Forum Discussion

  • I was here for the 64 quake also. Last night I was in bed reading when this one hit. It seemed to roll longer, the house definitely moved around some. There were two sizable aftershocks which I slept right through.

    Bill
  • My MIL, who has had the same log house since '54 (???), says that this one seemed to move the opposite direction than did the '64 quake, like shaking left-to-right instead of front-to-back.

    Of course, at 87, the memory might not be precise.

    For some of the younger folks, this was probably the biggest quake they'd experienced, although I seem to recall a few at 6.5 + scattered throughout the '80's and '90's. Not like '64 though.

    Both daughter and DIL called us (in Ewe-stun) shortly after the shaker...and while we could make sympathetic noises and such, we weren't quite sure what assistance we could offer from Ewe-stun.
  • Since the scale for measuring earthquakes is a lot like that used for hurricanes, in that like sound measures, it is logrhymic. (Not sure if that is the right word or not) but anyway the Good Friday earthquake of 1964 was 630 times more powerful than the recent one in Homer at 6.7 to 7.1 on the Scale. The good Friday quake was rated at 9.2.

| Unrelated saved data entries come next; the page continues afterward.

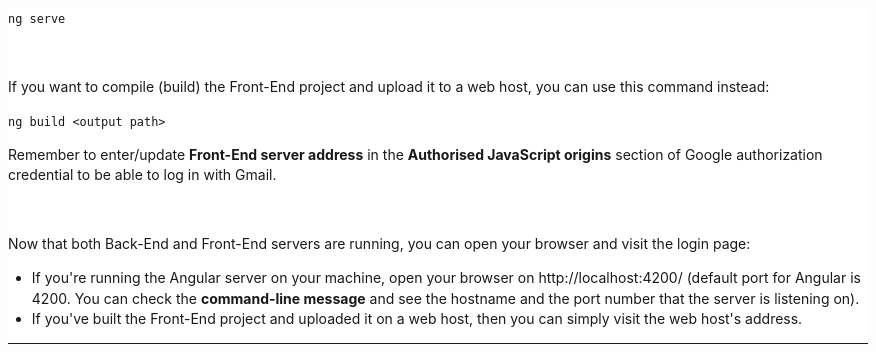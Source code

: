 	ng serve

<br>

If you want to compile (build) the Front-End project and upload it to a web host, you can use this command instead:

	ng build <output path>

Remember to enter/update **Front-End server address** in the **Authorised JavaScript origins** section of Google authorization credential to be able to log in with Gmail.

<br>

Now that both Back-End and Front-End servers are running, you can open your browser and visit the login page:

- If you're running the Angular server on your machine, open your browser on http://localhost:4200/ (default port for Angular is 4200. You can check the **command-line message** and see the hostname and the port number that the server is listening on).
- If you've built the Front-End project and uploaded it on a web host, then you can simply visit the web host's address.<br>

---
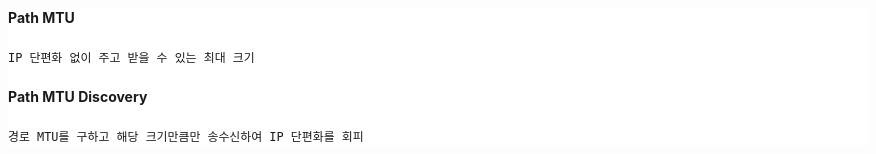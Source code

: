#### Path MTU

    IP 단편화 없이 주고 받을 수 있는 최대 크기

#### Path MTU Discovery

    경로 MTU를 구하고 해당 크기만큼만 송수신하여 IP 단편화를 회피
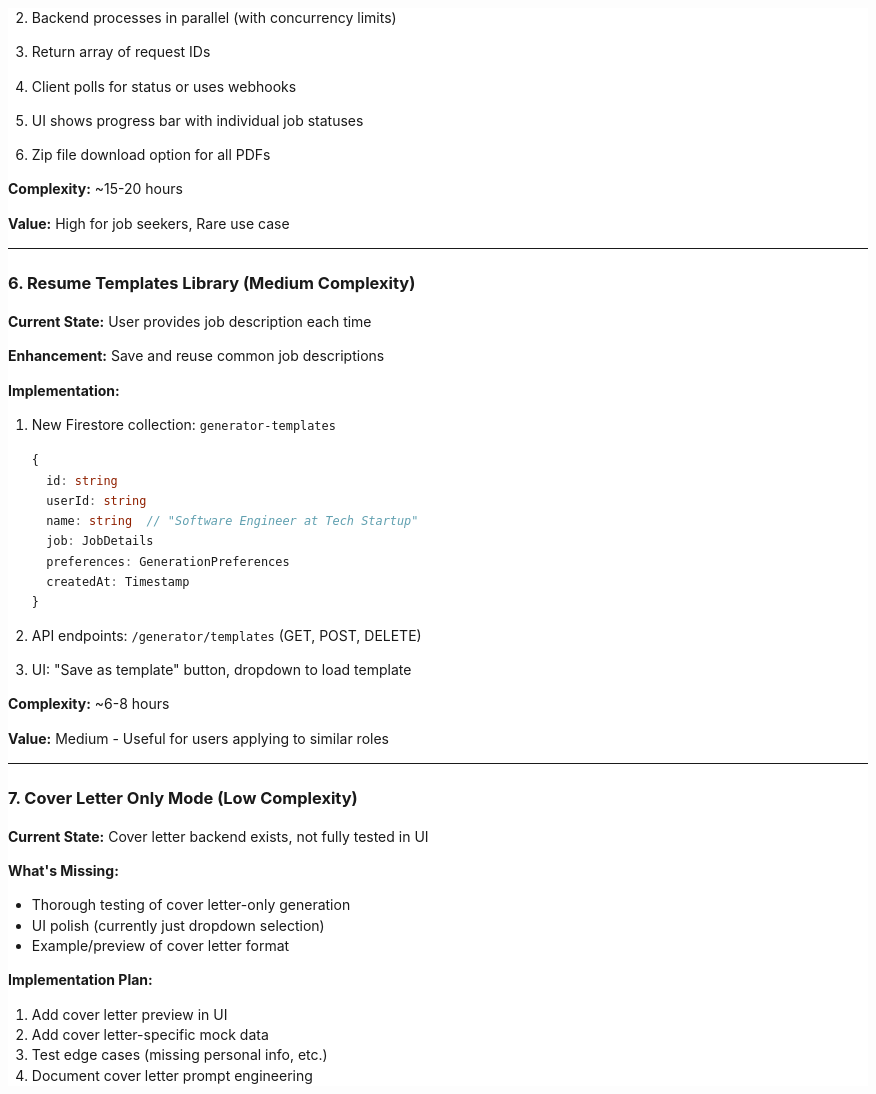 2. Backend processes in parallel (with concurrency limits)

3. Return array of request IDs

4. Client polls for status or uses webhooks

5. UI shows progress bar with individual job statuses

6. Zip file download option for all PDFs

**Complexity:** ~15-20 hours

**Value:** High for job seekers, Rare use case

---

### 6. Resume Templates Library (Medium Complexity)

**Current State:** User provides job description each time

**Enhancement:** Save and reuse common job descriptions

**Implementation:**
1. New Firestore collection: `generator-templates`
   ```typescript
   {
     id: string
     userId: string
     name: string  // "Software Engineer at Tech Startup"
     job: JobDetails
     preferences: GenerationPreferences
     createdAt: Timestamp
   }
   ```

2. API endpoints: `/generator/templates` (GET, POST, DELETE)

3. UI: "Save as template" button, dropdown to load template

**Complexity:** ~6-8 hours

**Value:** Medium - Useful for users applying to similar roles

---

### 7. Cover Letter Only Mode (Low Complexity)

**Current State:** Cover letter backend exists, not fully tested in UI

**What's Missing:**
- Thorough testing of cover letter-only generation
- UI polish (currently just dropdown selection)
- Example/preview of cover letter format

**Implementation Plan:**
1. Add cover letter preview in UI
2. Add cover letter-specific mock data
3. Test edge cases (missing personal info, etc.)
4. Document cover letter prompt engineering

    People that I know that live in the Anchorage Bowl area or the Kenai, don't appear to be any better prepared than they were in 1964. Here in this part of Florida, Stuart, we and all of our neighbors have done extensive hurricane preparation, from stock piling food, water and most as of us have standby generators and stored fuel to run the house for a week or ten days. But not so with friends and acquaintances that we have south central Alaska. I guess it is the old adage of what I can't see won't hurt me.

    Back when we owned a river front lot on the Kenai River and had set up our 5th wheel semi permanently as a fish camp, one of the volcanoes decided to have a major eruption across Cook Inlet. We drove down a week or so after from Nenana where we lived, to check on the trailer. We found the volcanic ash was about 4 inches deep on the lot and trailer, roads were covered in a fine grey ash. This ash was highly abrasive and since the Kenai electric grid is powered by natural gas turbines, they had shut down the power grid to keep the turbines from sucking in the abrasive ash.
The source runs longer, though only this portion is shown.